▸ **What the task asks**:
Word for word, give the entries back.

****

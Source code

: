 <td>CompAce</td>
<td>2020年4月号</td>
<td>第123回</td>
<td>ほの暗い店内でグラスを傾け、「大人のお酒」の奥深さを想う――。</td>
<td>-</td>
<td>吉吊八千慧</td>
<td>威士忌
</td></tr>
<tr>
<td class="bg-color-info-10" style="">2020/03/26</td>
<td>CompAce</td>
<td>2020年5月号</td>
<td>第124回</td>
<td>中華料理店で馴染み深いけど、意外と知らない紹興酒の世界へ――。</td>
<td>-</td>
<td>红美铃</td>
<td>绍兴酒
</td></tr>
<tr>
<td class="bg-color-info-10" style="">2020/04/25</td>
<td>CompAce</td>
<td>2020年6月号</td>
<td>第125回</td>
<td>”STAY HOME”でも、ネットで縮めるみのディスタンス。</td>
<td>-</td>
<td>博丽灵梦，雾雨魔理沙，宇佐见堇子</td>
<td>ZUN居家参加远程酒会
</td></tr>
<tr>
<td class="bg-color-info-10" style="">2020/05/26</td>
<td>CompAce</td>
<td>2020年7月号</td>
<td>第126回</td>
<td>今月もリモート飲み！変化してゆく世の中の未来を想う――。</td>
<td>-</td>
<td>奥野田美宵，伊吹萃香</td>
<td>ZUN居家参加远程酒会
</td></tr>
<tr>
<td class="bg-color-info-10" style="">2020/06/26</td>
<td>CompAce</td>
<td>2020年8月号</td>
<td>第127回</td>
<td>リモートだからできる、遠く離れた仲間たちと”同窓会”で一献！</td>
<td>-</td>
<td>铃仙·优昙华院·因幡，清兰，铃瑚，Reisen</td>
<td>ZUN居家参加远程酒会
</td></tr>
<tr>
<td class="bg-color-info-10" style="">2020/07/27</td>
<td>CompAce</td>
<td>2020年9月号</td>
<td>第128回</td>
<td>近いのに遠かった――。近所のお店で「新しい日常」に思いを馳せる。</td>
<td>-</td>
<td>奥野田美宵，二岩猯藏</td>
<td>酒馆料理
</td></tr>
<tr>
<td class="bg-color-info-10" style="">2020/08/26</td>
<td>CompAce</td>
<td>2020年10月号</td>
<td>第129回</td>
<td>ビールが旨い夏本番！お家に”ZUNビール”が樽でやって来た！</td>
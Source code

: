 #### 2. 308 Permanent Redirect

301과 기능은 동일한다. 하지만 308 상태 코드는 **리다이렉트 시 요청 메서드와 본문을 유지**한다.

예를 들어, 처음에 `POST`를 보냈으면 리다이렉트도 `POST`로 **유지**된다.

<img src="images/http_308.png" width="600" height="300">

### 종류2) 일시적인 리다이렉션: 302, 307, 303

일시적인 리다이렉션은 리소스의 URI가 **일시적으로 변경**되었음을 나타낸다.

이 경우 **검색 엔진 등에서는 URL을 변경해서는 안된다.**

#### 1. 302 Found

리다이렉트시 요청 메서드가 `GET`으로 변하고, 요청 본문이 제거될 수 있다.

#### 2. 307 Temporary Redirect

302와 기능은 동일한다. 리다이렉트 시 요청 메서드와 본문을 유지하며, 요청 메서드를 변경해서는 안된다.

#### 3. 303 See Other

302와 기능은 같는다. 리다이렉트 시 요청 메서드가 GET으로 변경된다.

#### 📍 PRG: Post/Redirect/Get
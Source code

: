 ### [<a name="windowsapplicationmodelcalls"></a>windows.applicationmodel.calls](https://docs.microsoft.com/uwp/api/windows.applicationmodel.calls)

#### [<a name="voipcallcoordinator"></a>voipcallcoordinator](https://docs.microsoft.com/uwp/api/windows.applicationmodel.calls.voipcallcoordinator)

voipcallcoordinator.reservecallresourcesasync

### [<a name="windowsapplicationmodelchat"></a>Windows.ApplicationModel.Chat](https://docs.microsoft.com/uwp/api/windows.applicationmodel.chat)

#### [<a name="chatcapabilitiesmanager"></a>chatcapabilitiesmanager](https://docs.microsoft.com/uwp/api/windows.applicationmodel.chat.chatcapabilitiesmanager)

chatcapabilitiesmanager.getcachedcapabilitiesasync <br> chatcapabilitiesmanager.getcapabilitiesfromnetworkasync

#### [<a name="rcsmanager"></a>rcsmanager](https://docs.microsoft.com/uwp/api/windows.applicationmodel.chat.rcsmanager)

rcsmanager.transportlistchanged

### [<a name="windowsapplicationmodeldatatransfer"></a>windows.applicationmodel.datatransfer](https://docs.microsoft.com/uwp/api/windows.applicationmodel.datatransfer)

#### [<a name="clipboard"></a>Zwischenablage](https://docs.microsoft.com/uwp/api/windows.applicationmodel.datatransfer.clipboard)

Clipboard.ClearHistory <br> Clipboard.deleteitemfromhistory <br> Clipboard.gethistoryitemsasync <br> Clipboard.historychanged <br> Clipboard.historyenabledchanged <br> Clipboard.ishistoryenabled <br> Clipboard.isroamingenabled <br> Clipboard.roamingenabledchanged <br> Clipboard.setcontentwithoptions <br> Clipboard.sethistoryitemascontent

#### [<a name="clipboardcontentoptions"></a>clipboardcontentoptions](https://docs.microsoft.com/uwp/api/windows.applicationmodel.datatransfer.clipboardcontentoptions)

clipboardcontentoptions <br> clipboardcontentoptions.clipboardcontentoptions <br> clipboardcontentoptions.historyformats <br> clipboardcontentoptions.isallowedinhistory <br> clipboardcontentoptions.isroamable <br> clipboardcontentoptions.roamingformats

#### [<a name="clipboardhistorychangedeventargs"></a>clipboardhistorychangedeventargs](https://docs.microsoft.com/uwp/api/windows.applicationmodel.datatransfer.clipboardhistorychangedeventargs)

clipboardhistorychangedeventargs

****

▸ **Solution to this exercise**:
Source code

: <td>CompAce</td>
<td>2020年4月号</td>
<td>第123回</td>
<td>ほの暗い店内でグラスを傾け、「大人のお酒」の奥深さを想う――。</td>
<td>-</td>
<td>吉吊八千慧</td>
<td>威士忌
</td></tr>
<tr>
<td class="bg-color-info-10" style="">2020/03/26</td>
<td>CompAce</td>
<td>2020年5月号</td>
<td>第124回</td>
<td>中華料理店で馴染み深いけど、意外と知らない紹興酒の世界へ――。</td>
<td>-</td>
<td>红美铃</td>
<td>绍兴酒
</td></tr>
<tr>
<td class="bg-color-info-10" style="">2020/04/25</td>
<td>CompAce</td>
<td>2020年6月号</td>
<td>第125回</td>
<td>”STAY HOME”でも、ネットで縮めるみのディスタンス。</td>
<td>-</td>
<td>博丽灵梦，雾雨魔理沙，宇佐见堇子</td>
<td>ZUN居家参加远程酒会
</td></tr>
<tr>
<td class="bg-color-info-10" style="">2020/05/26</td>
<td>CompAce</td>
<td>2020年7月号</td>
<td>第126回</td>
<td>今月もリモート飲み！変化してゆく世の中の未来を想う――。</td>
<td>-</td>
<td>奥野田美宵，伊吹萃香</td>
<td>ZUN居家参加远程酒会
</td></tr>
<tr>
<td class="bg-color-info-10" style="">2020/06/26</td>
<td>CompAce</td>
<td>2020年8月号</td>
<td>第127回</td>
<td>リモートだからできる、遠く離れた仲間たちと”同窓会”で一献！</td>
<td>-</td>
<td>铃仙·优昙华院·因幡，清兰，铃瑚，Reisen</td>
<td>ZUN居家参加远程酒会
</td></tr>
<tr>
<td class="bg-color-info-10" style="">2020/07/27</td>
<td>CompAce</td>
<td>2020年9月号</td>
<td>第128回</td>
<td>近いのに遠かった――。近所のお店で「新しい日常」に思いを馳せる。</td>
<td>-</td>
<td>奥野田美宵，二岩猯藏</td>
<td>酒馆料理
</td></tr>
<tr>
<td class="bg-color-info-10" style="">2020/08/26</td>
<td>CompAce</td>
<td>2020年10月号</td>
<td>第129回</td>
<td>ビールが旨い夏本番！お家に”ZUNビール”が樽でやって来た！</td>
Source code

: #### 2. 308 Permanent Redirect

301과 기능은 동일한다. 하지만 308 상태 코드는 **리다이렉트 시 요청 메서드와 본문을 유지**한다.

예를 들어, 처음에 `POST`를 보냈으면 리다이렉트도 `POST`로 **유지**된다.

<img src="images/http_308.png" width="600" height="300">

### 종류2) 일시적인 리다이렉션: 302, 307, 303

일시적인 리다이렉션은 리소스의 URI가 **일시적으로 변경**되었음을 나타낸다.

이 경우 **검색 엔진 등에서는 URL을 변경해서는 안된다.**

#### 1. 302 Found

리다이렉트시 요청 메서드가 `GET`으로 변하고, 요청 본문이 제거될 수 있다.

#### 2. 307 Temporary Redirect

302와 기능은 동일한다. 리다이렉트 시 요청 메서드와 본문을 유지하며, 요청 메서드를 변경해서는 안된다.

#### 3. 303 See Other

302와 기능은 같는다. 리다이렉트 시 요청 메서드가 GET으로 변경된다.

#### 📍 PRG: Post/Redirect/Get
Source code

: ### [<a name="windowsapplicationmodelcalls"></a>windows.applicationmodel.calls](https://docs.microsoft.com/uwp/api/windows.applicationmodel.calls)

#### [<a name="voipcallcoordinator"></a>voipcallcoordinator](https://docs.microsoft.com/uwp/api/windows.applicationmodel.calls.voipcallcoordinator)

voipcallcoordinator.reservecallresourcesasync

### [<a name="windowsapplicationmodelchat"></a>Windows.ApplicationModel.Chat](https://docs.microsoft.com/uwp/api/windows.applicationmodel.chat)

#### [<a name="chatcapabilitiesmanager"></a>chatcapabilitiesmanager](https://docs.microsoft.com/uwp/api/windows.applicationmodel.chat.chatcapabilitiesmanager)

chatcapabilitiesmanager.getcachedcapabilitiesasync <br> chatcapabilitiesmanager.getcapabilitiesfromnetworkasync

#### [<a name="rcsmanager"></a>rcsmanager](https://docs.microsoft.com/uwp/api/windows.applicationmodel.chat.rcsmanager)

rcsmanager.transportlistchanged

### [<a name="windowsapplicationmodeldatatransfer"></a>windows.applicationmodel.datatransfer](https://docs.microsoft.com/uwp/api/windows.applicationmodel.datatransfer)

#### [<a name="clipboard"></a>Zwischenablage](https://docs.microsoft.com/uwp/api/windows.applicationmodel.datatransfer.clipboard)

Clipboard.ClearHistory <br> Clipboard.deleteitemfromhistory <br> Clipboard.gethistoryitemsasync <br> Clipboard.historychanged <br> Clipboard.historyenabledchanged <br> Clipboard.ishistoryenabled <br> Clipboard.isroamingenabled <br> Clipboard.roamingenabledchanged <br> Clipboard.setcontentwithoptions <br> Clipboard.sethistoryitemascontent

#### [<a name="clipboardcontentoptions"></a>clipboardcontentoptions](https://docs.microsoft.com/uwp/api/windows.applicationmodel.datatransfer.clipboardcontentoptions)

clipboardcontentoptions <br> clipboardcontentoptions.clipboardcontentoptions <br> clipboardcontentoptions.historyformats <br> clipboardcontentoptions.isallowedinhistory <br> clipboardcontentoptions.isroamable <br> clipboardcontentoptions.roamingformats

#### [<a name="clipboardhistorychangedeventargs"></a>clipboardhistorychangedeventargs](https://docs.microsoft.com/uwp/api/windows.applicationmodel.datatransfer.clipboardhistorychangedeventargs)

clipboardhistorychangedeventargs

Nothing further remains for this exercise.